As a non-lawyer who has listened to oral arguments, I agree. In a recent case it sounded as though the court leaned against the side I preferred, yet they voted overwhelmingly for it. The justices are quite good at masking their biases.

I have heard none of the Obamacare arguments, but I'd bet the court upholds it. I think 5-4, with Kennedy providing his usual muddled and confusing vote to the majority. If Kennedy writes the majority opinion history may never grasp what it meant, aside from approving the takeover of medical care.

Blog Admin said...

I concur with Paul and Nicolas. Anyone who has listened to court arguments before knows that justices can act like jerks to either "side", even if we know how they're going to rule. They interrupt lawyers who are trying to do their best "Mr. Smith Goes to Washington" impression and basically browbeat them.

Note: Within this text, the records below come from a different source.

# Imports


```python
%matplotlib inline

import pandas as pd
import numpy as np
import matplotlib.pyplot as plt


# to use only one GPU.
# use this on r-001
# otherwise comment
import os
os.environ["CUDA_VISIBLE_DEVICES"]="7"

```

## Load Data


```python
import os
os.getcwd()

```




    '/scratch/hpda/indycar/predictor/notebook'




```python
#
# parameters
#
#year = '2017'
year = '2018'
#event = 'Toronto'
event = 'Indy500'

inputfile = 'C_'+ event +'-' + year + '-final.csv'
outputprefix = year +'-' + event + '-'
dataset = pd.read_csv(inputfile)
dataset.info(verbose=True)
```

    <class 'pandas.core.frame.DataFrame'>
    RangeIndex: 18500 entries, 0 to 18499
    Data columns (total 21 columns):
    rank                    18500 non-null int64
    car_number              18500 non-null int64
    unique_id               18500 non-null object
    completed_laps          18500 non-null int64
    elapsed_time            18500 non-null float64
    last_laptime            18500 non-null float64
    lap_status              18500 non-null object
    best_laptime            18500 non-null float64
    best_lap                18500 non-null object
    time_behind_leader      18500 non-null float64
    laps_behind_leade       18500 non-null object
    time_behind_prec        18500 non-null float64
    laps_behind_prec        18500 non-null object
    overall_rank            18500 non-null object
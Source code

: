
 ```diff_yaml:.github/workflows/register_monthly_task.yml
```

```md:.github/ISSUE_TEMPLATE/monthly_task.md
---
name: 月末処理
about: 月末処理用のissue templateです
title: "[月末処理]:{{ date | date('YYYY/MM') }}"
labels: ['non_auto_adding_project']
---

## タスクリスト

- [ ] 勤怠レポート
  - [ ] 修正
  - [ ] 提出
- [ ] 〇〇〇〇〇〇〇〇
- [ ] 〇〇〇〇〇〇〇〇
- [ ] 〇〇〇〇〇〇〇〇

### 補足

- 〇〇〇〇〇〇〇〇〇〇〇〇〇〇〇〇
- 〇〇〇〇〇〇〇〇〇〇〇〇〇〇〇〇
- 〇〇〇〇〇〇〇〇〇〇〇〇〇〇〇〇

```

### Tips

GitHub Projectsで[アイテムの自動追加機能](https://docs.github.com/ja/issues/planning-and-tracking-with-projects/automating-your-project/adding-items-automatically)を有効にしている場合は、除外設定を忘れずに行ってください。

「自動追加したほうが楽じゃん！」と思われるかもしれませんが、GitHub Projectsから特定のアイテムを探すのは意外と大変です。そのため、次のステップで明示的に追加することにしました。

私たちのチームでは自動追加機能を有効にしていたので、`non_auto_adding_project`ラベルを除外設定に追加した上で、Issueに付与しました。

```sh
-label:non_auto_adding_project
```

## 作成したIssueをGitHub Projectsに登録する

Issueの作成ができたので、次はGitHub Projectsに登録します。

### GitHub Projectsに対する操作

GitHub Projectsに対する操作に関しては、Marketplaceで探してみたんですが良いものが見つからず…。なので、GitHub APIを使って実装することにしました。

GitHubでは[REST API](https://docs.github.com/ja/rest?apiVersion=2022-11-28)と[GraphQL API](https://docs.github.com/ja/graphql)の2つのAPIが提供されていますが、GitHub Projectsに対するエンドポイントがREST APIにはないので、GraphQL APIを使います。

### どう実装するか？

I doubt anyone changed their mind based on the arguments of the administration or those suing.

Cato said...

Oral arguments are a waste of time and give judges an excuse to not read the briefs and to rule on appearance, charm and popularity.

marksmall2001 said...

Nic, I agrew w/your assessment.
Indy Student, Au contraire. Good appellate oral argument feature lawyers entering the chambers with a plan of battle that completely is thrown off by the first questions from the panel. A good appellate advocate listens to the questions and tries to answer them---not attempt to segue the Justice or Judge in question back to the lawyer's talking points. "Mr. Smith" does not last long.
Cato, Oral arguments serve several purposes. One is to inquire about the issues. Another is to settle differences between members of the panel---i.e., the Justices/Judges argu their positions through the lawyers.Another purpose is to let the public see the process of appellate advocacy. That's hy Indiana's appellate courts do "road shows" in outlying counties to let people in small towns listen towhat occurs.